Why Uber Left Au$tin

 
 

It has nothing to do with background checks but everything to do money. Money in the sense that the more drivers Uber has on the road, the cheaper the fare, the cheaper the fare, the more customers. Walmart does it to the expense of it’s workers. You drive there to buy a $2.99 jar of pickles and wait in a 40 minute line because there are no cashiers. You save three dollars instead of going to Publix, Kroger, or any grocery store that doesn’t have a website dedicated to how it’s patrons dress. You think you’re saving money.

I have a secret. I stopped shopping at Walmart when a fight between a man and his family got mad a the single mother in front of him for who got in line first. I left half a cart of items at 10pm in the store because I couldn’t deal with so called adults cursing at each other for something so stupid. I wasn’t going to stand in line for almost an hour and watch this. It’s soul crushing. It’s demoralizing. I ran over to Publix, was out in ten minutes, bought a little less food, but still healthy-cheap, beans, veggies, and coffee. I went home and I didn’t have to deal with Jerry Springer in real life.

Now back to Uber.

Getting a taxi is a Walmart experience. In most cases you have to call for one. You call. They tell you 45 minutes if you’re lucky. You wait. You pray it comes. They drop you off and then tell you, cash only, even though they have a credit card reader. It’s inefficient. You’re grateful if the taxi doesn’t smell like vomit, the driver is polite and speaks some form of English. The reason for these conditions are taxi medallions. Extortion money for the county and state. That creates few drivers, higher prices, and a monopoly they’ve loved since the invention of cars.

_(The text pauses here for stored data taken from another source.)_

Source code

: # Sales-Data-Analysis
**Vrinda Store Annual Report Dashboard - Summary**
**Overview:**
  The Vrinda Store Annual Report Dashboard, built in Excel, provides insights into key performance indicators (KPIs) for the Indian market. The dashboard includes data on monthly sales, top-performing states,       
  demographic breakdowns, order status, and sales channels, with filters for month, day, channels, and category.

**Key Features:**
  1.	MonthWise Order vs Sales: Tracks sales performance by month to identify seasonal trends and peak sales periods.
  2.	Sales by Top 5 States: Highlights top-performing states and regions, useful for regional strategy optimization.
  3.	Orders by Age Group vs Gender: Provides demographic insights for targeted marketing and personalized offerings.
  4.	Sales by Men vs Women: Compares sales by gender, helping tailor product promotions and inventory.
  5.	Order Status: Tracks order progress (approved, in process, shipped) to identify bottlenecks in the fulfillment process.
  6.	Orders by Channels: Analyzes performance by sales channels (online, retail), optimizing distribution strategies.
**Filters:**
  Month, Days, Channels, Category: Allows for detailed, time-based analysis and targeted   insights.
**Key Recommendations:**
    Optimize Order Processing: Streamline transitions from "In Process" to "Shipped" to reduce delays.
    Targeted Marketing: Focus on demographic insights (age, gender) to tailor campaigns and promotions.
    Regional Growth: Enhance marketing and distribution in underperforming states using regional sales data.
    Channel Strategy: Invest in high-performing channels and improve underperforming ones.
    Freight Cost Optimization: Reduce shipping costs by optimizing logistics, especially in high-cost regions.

Uber went around this by saying they’re just a piece of software, not a taxi company. They don’t own the car and the drivers aren’t employees. Meaning they don’t need to pay for a medallion. Forget for a second if they are or aren’t. You can’t enforce Uber drivers to comply because you don’t know who an Uber driver is. It’s people getting in and out of cars. They knew this and capitalized.

 

 

With all the money Uber and Lyft are making in Austin why not just comply with fingerprinting? They could even introduce electronic submission to speed up the process. Easy- a good portion of their drivers won’t pass. Simply to provide a social security and license number. Different story to fake a thumb print. Uber runs backgrounds checks for prior 7 years, the county wants to go back 20. Herd. Thins. Uber knows this. So does Lyft.

What Austin has done, effectively, is created a blueprint to shutting down inexpensive ridesharing. There are alternative taxi apps that meet the requirements in cool town, but they’re more expensive. Just like if Walmart opens up lanes and provides customer service, it’s Publix.